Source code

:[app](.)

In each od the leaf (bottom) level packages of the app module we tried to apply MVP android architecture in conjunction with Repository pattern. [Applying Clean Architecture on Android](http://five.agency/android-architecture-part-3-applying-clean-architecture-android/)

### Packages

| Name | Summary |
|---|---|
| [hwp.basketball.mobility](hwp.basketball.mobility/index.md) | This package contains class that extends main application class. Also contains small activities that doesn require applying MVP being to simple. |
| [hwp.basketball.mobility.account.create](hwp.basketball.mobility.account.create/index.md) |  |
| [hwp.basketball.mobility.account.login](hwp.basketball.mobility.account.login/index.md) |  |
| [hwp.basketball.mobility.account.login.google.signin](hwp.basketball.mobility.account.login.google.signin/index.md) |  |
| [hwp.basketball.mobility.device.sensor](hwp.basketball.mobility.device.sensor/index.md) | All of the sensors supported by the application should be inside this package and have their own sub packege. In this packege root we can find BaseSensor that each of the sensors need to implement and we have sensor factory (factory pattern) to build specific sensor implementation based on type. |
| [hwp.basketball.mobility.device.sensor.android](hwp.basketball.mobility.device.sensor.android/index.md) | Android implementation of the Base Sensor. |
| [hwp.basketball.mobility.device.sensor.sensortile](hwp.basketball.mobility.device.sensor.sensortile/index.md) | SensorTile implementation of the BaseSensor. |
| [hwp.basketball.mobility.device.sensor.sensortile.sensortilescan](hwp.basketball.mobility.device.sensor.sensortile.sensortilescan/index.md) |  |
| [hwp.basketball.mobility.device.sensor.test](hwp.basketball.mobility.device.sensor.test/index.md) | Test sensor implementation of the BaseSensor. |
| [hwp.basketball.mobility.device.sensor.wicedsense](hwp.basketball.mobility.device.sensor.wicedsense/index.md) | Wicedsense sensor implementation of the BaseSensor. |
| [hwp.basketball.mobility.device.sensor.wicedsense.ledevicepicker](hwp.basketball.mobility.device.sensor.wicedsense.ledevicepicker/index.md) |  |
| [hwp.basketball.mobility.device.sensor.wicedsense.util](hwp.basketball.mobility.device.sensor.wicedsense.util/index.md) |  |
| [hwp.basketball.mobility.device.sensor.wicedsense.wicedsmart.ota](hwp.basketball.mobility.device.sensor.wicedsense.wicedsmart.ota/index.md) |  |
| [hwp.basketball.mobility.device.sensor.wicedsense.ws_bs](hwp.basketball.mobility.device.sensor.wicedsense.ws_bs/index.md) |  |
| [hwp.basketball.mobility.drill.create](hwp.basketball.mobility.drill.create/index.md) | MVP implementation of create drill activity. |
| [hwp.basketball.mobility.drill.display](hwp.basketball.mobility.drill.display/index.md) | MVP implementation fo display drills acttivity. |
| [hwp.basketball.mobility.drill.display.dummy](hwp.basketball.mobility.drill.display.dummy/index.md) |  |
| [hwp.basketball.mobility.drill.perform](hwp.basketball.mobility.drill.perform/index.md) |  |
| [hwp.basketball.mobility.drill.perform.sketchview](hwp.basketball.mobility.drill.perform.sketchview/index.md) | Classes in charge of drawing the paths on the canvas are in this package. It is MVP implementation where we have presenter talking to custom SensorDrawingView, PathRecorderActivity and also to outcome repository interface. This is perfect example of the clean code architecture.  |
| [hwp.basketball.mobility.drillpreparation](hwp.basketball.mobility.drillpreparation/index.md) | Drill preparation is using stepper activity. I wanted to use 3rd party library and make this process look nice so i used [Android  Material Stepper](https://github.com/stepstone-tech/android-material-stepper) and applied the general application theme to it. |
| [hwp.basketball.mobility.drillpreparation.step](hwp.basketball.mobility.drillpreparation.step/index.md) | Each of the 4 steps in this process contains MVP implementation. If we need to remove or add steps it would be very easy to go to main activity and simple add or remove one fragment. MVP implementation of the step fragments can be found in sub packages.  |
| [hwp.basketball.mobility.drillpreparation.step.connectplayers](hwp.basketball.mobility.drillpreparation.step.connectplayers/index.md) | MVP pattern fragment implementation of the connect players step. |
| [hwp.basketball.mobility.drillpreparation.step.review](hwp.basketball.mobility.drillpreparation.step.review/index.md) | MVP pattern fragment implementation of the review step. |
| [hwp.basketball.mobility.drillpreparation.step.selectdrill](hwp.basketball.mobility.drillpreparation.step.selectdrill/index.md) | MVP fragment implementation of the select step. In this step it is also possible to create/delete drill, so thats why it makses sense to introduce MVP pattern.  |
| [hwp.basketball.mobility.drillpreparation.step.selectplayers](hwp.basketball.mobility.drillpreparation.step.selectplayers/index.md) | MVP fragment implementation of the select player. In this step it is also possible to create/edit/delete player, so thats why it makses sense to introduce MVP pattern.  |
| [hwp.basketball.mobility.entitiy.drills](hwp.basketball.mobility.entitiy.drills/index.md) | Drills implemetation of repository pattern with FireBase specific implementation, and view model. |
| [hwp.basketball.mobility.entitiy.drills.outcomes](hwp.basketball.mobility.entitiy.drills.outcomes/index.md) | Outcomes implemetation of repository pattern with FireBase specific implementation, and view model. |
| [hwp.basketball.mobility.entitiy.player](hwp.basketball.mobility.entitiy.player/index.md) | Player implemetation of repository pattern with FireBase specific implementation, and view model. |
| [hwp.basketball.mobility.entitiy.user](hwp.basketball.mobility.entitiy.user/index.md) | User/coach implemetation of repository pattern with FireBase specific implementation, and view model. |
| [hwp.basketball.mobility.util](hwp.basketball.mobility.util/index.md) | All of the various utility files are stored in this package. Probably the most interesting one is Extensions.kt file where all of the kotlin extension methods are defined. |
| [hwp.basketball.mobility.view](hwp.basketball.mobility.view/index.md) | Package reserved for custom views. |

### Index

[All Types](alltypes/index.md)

-=-=-=-=-

DIRECTIONS:
Looking at the data above, say how many lines contain the word "util", with no added words.

SOLUTION TO THE PROBLEM:
2